Zum Streit um die Ratifizierung des Unionsvertrags von Maastricht
Es gibt keinen Zweifel darüber: Die Maastrichter Vereinbarungen stellen eine Zäsur der europäischen Integration dar. Anders als die Regierungen bei Vertragsabschluß beteuerten, wurde in Maastricht allerdings kein Weg in die Überstaatlichkeit der EG eröffnet sondern eher in eine von Jacques Delors so genannte "organisierte Schizophrenie". Ihr treten die Parlamente im gegenwärtigen Ratifikationsprozeß mit Hilfe von "Nachbesserungen" entgegen: Sie lassen sich weder vorab auf die vereinbarte "Irreversibilität" noch auf eine supranationale Automatik der Wirtschafts- und Währungsunion (WWU) festlegen; Länder und Regionen kämpfen um den Erhalt ihrer Kompetenzen bzw. um Mitwirkungsrechte in der EG. Durch die stillschweigende Verallgemeinerung des den Briten zugestandenen "opting out" verliert die Gemeinschaft ihre Rechtseinheit. Kündigt sich damit ein Zerfall der EG an? Die Zwölf sind einhellig der Meinung, daß eine Ablehnung der Maastrichter Vereinbarungen "die Wölfe des Nationalismus" in ganz Europa freisetzen könnte.
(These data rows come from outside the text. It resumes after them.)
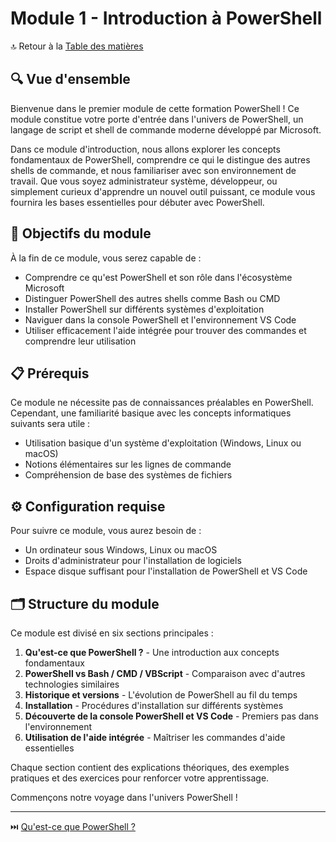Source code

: # Module 1 - Introduction à PowerShell

🔝 Retour à la [Table des matières](/SOMMAIRE.md)

## 🔍 Vue d'ensemble

Bienvenue dans le premier module de cette formation PowerShell ! Ce module constitue votre porte d'entrée dans l'univers de PowerShell, un langage de script et shell de commande moderne développé par Microsoft.

Dans ce module d'introduction, nous allons explorer les concepts fondamentaux de PowerShell, comprendre ce qui le distingue des autres shells de commande, et nous familiariser avec son environnement de travail. Que vous soyez administrateur système, développeur, ou simplement curieux d'apprendre un nouvel outil puissant, ce module vous fournira les bases essentielles pour débuter avec PowerShell.

## 🎯 Objectifs du module

À la fin de ce module, vous serez capable de :

- Comprendre ce qu'est PowerShell et son rôle dans l'écosystème Microsoft
- Distinguer PowerShell des autres shells comme Bash ou CMD
- Installer PowerShell sur différents systèmes d'exploitation
- Naviguer dans la console PowerShell et l'environnement VS Code
- Utiliser efficacement l'aide intégrée pour trouver des commandes et comprendre leur utilisation

## 📋 Prérequis

Ce module ne nécessite pas de connaissances préalables en PowerShell. Cependant, une familiarité basique avec les concepts informatiques suivants sera utile :

- Utilisation basique d'un système d'exploitation (Windows, Linux ou macOS)
- Notions élémentaires sur les lignes de commande
- Compréhension de base des systèmes de fichiers

## ⚙️ Configuration requise

Pour suivre ce module, vous aurez besoin de :

- Un ordinateur sous Windows, Linux ou macOS
- Droits d'administrateur pour l'installation de logiciels
- Espace disque suffisant pour l'installation de PowerShell et VS Code

## 🗂️ Structure du module

Ce module est divisé en six sections principales :

1. **Qu'est-ce que PowerShell ?** - Une introduction aux concepts fondamentaux
2. **PowerShell vs Bash / CMD / VBScript** - Comparaison avec d'autres technologies similaires
3. **Historique et versions** - L'évolution de PowerShell au fil du temps
4. **Installation** - Procédures d'installation sur différents systèmes
5. **Découverte de la console PowerShell et VS Code** - Premiers pas dans l'environnement
6. **Utilisation de l'aide intégrée** - Maîtriser les commandes d'aide essentielles

Chaque section contient des explications théoriques, des exemples pratiques et des exercices pour renforcer votre apprentissage.

Commençons notre voyage dans l'univers PowerShell !

---

⏭️ [Qu'est-ce que PowerShell ?](/00-introduction/01-quest-ce-que-powershell.md)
Es ist daher anzunehmen, daß sie ratifiziert werden, allerdings zu Konditionen, die nicht dem Vertragsmodell der WWU bzw. der Politischen Union entnommen sind, sondern die der ökonomischen Situation bei Eintritt der geplanten Einigungsschritte entsprechen. Zu gegebener Zeit wird also nachverhandelt.